One example of this is the concept of "lifeline utility rates." This approach , which Hart advocates, would require utilities to offer a subsistence amount of electricity or gas to the poor and elderly at the utility's lowest rate. Generally, utilities give their lowest rates to their biggest customers. "No bureaucracy. No checks in the mail. Yet it would assist those who are having the hardest time coping with rising energy costs," Hart says.

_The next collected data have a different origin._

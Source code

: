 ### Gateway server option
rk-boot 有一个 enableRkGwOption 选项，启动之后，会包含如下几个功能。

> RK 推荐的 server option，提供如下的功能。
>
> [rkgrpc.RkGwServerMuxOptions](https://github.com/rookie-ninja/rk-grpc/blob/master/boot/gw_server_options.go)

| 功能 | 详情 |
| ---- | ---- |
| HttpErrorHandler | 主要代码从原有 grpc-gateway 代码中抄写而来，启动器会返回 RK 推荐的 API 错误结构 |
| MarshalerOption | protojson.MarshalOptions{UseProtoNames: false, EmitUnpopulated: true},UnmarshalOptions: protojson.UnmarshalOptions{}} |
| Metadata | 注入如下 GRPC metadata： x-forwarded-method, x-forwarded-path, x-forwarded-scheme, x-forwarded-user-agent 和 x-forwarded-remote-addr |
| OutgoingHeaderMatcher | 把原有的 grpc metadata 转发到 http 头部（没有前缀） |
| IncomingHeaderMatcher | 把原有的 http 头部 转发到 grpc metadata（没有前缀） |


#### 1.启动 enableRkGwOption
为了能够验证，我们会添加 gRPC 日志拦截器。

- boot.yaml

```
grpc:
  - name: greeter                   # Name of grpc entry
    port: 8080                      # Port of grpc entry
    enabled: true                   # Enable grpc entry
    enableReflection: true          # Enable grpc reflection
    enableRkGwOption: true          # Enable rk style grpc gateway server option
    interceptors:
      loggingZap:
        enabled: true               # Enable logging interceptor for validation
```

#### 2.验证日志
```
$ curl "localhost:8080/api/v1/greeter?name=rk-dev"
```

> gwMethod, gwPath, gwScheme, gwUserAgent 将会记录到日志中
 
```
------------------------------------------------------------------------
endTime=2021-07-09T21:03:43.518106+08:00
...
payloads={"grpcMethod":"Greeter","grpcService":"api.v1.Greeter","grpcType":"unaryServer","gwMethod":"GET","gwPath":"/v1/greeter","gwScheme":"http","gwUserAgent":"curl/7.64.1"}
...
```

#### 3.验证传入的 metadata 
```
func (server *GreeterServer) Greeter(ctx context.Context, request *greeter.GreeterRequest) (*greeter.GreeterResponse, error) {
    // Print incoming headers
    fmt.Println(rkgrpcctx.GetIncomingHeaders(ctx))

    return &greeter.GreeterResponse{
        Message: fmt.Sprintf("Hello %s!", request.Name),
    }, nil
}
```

Using this type of "nonbureaucratic" approach, Senator Hart would like to achieve the longtime liberal goal of "guaranteed income for those who cannot work and guaranteed work for those who are able." And while he has not worked out the best way to accomplish this, he is critical of current tinkering with social programs by the administration and Congress. A radical revision is needed, he says, while admitting that there is no political support for such an effort.
Last year, Hart offered his own idea for a US energy policy. At the center of this policy is his concern over US dependence on the politically volatile Middle East.
"Unquestionably, the most serious problem facing us in the next decade is continuing dependence on imported oil," says Hart. "It poses a serious threat to our economic security . . . [and] to our national security."
Hart is also a strong supporter of various environmental issues, and he has championed solar and alternative energy development.
As chairman of the Senate review of the accident at the Three Mile Island nuclear power plant, he is aware of the risks related to nuclear power. However , his concern over the Persian Gulf has led him to reluctantly support the threefold increse in nuclear power production currently planned, along with a doubling of coal consumption, as the keystone of his energy program.
While an advocate for stronger defense, Hart has not been uncritical of the Pentagon. In an article published last year in Strategic Review, he criticized the course that the national debate on defense has taken since the Vietnam war as overly concerned with quantity -- the size of the defense budget -- rather than on quality.
"History suggests that it is possible to spend great sums and actually weaken one's defense," he wrote, citing the French Maginot Line as an example. "Indiscriminate calls for more defense spending make no more sense than indiscriminate efforts to cut military budgets."
Last year, his interest in the Navy prompted him to take an unusual step: He applied for and received a commission as a lieutenant junior grade in the Navy Reserve.